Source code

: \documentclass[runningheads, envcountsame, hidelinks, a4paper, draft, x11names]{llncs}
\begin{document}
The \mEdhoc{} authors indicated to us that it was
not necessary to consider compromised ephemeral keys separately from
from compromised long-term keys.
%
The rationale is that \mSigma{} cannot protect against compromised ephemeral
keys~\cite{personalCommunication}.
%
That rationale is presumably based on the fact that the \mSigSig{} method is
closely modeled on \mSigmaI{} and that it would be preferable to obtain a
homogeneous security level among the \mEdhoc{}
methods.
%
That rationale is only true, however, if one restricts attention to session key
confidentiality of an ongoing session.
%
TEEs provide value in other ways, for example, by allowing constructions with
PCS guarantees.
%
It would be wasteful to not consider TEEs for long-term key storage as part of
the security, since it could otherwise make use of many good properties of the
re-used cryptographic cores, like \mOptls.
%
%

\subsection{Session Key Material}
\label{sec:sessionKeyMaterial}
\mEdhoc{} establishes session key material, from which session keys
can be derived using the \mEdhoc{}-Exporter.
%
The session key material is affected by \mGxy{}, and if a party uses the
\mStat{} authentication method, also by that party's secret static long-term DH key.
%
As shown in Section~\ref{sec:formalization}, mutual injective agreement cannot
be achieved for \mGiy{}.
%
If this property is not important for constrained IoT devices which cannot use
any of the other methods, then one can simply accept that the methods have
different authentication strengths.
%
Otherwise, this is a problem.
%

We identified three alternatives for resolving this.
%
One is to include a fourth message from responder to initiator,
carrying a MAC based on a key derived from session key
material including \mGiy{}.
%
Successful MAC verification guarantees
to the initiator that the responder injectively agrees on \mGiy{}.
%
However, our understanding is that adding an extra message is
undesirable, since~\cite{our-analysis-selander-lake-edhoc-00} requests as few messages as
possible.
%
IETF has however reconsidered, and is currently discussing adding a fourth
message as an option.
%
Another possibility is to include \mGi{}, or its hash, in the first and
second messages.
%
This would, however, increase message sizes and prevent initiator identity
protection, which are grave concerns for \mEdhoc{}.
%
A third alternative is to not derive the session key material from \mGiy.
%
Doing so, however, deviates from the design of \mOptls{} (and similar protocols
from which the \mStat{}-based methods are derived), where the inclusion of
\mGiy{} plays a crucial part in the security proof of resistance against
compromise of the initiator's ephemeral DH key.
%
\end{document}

* * *

= Description of the task =
Everything in the data above is to be given again, unchanged.

= Your response =
Source code

: \documentclass[runningheads, envcountsame, hidelinks, a4paper, draft, x11names]{llncs}
\begin{document}
The \mEdhoc{} authors indicated to us that it was
not necessary to consider compromised ephemeral keys separately from
from compromised long-term keys.
%
The rationale is that \mSigma{} cannot protect against compromised ephemeral
keys~\cite{personalCommunication}.
%
That rationale is presumably based on the fact that the \mSigSig{} method is
closely modeled on \mSigmaI{} and that it would be preferable to obtain a
homogeneous security level among the \mEdhoc{}
methods.
%
That rationale is only true, however, if one restricts attention to session key
confidentiality of an ongoing session.
%
TEEs provide value in other ways, for example, by allowing constructions with
PCS guarantees.
%
It would be wasteful to not consider TEEs for long-term key storage as part of
the security, since it could otherwise make use of many good properties of the
re-used cryptographic cores, like \mOptls.
%
%

\subsection{Session Key Material}
\label{sec:sessionKeyMaterial}
\mEdhoc{} establishes session key material, from which session keys
can be derived using the \mEdhoc{}-Exporter.
%
The session key material is affected by \mGxy{}, and if a party uses the
\mStat{} authentication method, also by that party's secret static long-term DH key.
%
As shown in Section~\ref{sec:formalization}, mutual injective agreement cannot
be achieved for \mGiy{}.
%
If this property is not important for constrained IoT devices which cannot use
any of the other methods, then one can simply accept that the methods have
different authentication strengths.
%
Otherwise, this is a problem.
%

We identified three alternatives for resolving this.
%
One is to include a fourth message from responder to initiator,
carrying a MAC based on a key derived from session key
material including \mGiy{}.
%
Successful MAC verification guarantees
to the initiator that the responder injectively agrees on \mGiy{}.
%
However, our understanding is that adding an extra message is
undesirable, since~\cite{our-analysis-selander-lake-edhoc-00} requests as few messages as
possible.
%
IETF has however reconsidered, and is currently discussing adding a fourth
message as an option.
%
Another possibility is to include \mGi{}, or its hash, in the first and
second messages.
%
This would, however, increase message sizes and prevent initiator identity
protection, which are grave concerns for \mEdhoc{}.
%
A third alternative is to not derive the session key material from \mGiy.
%
Doing so, however, deviates from the design of \mOptls{} (and similar protocols
from which the \mStat{}-based methods are derived), where the inclusion of
\mGiy{} plays a crucial part in the security proof of resistance against
compromise of the initiator's ephemeral DH key.
%
\end{document}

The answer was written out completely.